- Exercise
Your answer should consist of the lines in the data below that contain "section".

- Data for the task
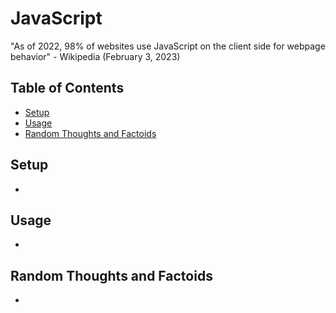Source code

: # JavaScript
"As of 2022, 98% of websites use JavaScript on the client side for webpage behavior" - Wikipedia (February 3, 2023)

## Table of Contents
- [Setup](#setup)
- [Usage](#usage)
- [Random Thoughts and Factoids](#random-thoughts-and-factoids)

## Setup
-

## Usage
- 

## Random Thoughts and Factoids
- 
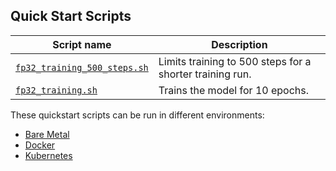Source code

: <!--- 40. Quick Start Scripts -->
## Quick Start Scripts

| Script name | Description |
|-------------|-------------|
| [`fp32_training_500_steps.sh`](fp32_training_500_steps.sh) | Limits training to 500 steps for a shorter training run. |
| [`fp32_training.sh`](fp32_training.sh) | Trains the model for 10 epochs. |

These quickstart scripts can be run in different environments:
* [Bare Metal](#bare-metal)
* [Docker](#docker)
* [Kubernetes](#kubernetes)
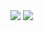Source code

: <img src="https://capsule-render.vercel.app/api?type=wave&color=auto&height=300&section=header&text=capsule%20render&fontSize=90" />
<img src="https://capsule-render.vercel.app/api?type=waving&color=BDBDC8&height=150&section=footer" />
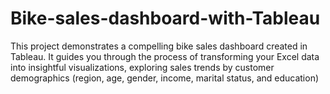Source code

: # Bike-sales-dashboard-with-Tableau
This project demonstrates a compelling bike sales dashboard created in Tableau. It guides you through the process of transforming your Excel data into insightful visualizations, exploring sales trends by customer demographics (region, age, gender, income, marital status, and education)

- Exercise response
: <img src="https://capsule-render.vercel.app/api?type=wave&color=auto&height=300&section=header&text=capsule%20render&fontSize=90" />
<img src="https://capsule-render.vercel.app/api?type=waving&color=BDBDC8&height=150&section=footer" />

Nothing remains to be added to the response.